For his memoirs, Maradona teamed up with sports journalist Daniel Arcucci and spoke about everything good, bad, and ugly that happened around him.
The way he has described incidents from former World Cup-winning Captain Daniel Passarella’s affair with the wife of another player, his attempt to demoralise the players ahead of the mega event and how the team regrouped after his exit makes one keep reading. Who could explain it all better?
Unlike other autobiographies or memoirs, this book mostly covers the five years between 1985 and 1990, in which a former World Cup-winning nation qualified for the World Cup final twice, and won once and lost once. Maradona’s firsthand account seems more like a documentary, especially to those who remember the tournament, the ‘Hand of God’ goal as well as the ‘Goal of the Century’ that happened a few minutes later in the same match. He also explains why he was so energized against England at that time - it had more to do with the Falklands War than World Cup - and that he scored the two goals for his countrymen, who had not forgotten the incident.

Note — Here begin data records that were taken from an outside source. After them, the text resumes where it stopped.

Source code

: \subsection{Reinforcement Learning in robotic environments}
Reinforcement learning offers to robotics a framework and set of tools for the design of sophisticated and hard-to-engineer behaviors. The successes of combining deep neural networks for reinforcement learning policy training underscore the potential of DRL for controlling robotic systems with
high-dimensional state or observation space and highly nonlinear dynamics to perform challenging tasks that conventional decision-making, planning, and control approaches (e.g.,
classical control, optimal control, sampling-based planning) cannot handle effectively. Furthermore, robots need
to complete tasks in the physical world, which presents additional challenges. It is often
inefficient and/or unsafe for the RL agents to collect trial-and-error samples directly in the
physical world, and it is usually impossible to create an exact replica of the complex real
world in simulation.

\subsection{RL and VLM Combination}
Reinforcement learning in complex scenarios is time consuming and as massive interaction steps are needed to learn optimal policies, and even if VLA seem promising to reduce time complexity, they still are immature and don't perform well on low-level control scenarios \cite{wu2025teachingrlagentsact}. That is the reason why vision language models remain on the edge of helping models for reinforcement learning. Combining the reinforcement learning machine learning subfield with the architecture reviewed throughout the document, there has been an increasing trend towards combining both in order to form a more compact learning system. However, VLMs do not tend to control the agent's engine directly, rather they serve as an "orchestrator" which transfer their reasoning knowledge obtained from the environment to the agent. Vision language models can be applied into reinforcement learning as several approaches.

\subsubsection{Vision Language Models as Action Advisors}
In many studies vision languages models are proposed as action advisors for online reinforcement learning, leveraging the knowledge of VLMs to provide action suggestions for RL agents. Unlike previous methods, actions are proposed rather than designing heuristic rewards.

A Maradona book without controversy isn’t a Maradona book at all! The legendary sportsman hints that the only reason Ballon d’Or management didn’t give him the award in the 1980s was that another star player of the era was ‘supposedly’ buying them. He maintains his innocence regarding his ouster from the 1994 World Cup and clarifies that the drug test that ended his international career was his doctor’s mistake, not his and since they didn’t accept their mistake, he had to take the fall. The sadness of the incident is compensated with lots of action and historical pictures of the player who went on to become the ‘only [Argentinean] who knows how much the trophy weighs’.
Fellow Argentinians Daniel Passarella’s attitude wasn’t the only thing that distracted the eventual World Cup winners; he pointed out that the government tried to remove the Coach months before the event, didn’t provide the players with the proper equipment, forcing them to buy their kits themselves and it was only their out-of-the-box practice ritual that helped them last till the grand finale. He also spoke in detail about the ‘Hand of God’ goal and admitted that it was his fist that sent the ball into the goal, but he wasn’t sorry since it was like an extension of the Falklands War. He was glad that due to the second goal in the same match, most people forgot the first and credited his seven-year-old brother for what became known as the ‘Goal of the Century’.
The best thing about this book is that Maradona’s heart dictated the words instead of his mind. He criticised people like Pele for not standing with the players, explained why he grew a beard during his career and how his daughter treated him after he returned with the silver medal instead of gold in 1990!
You will also get to know of the injury scares he faced during the early 1980s, a few of which threatened his life in general and career in particular. How he defied them all and came out victorious is what makes this book an interesting read.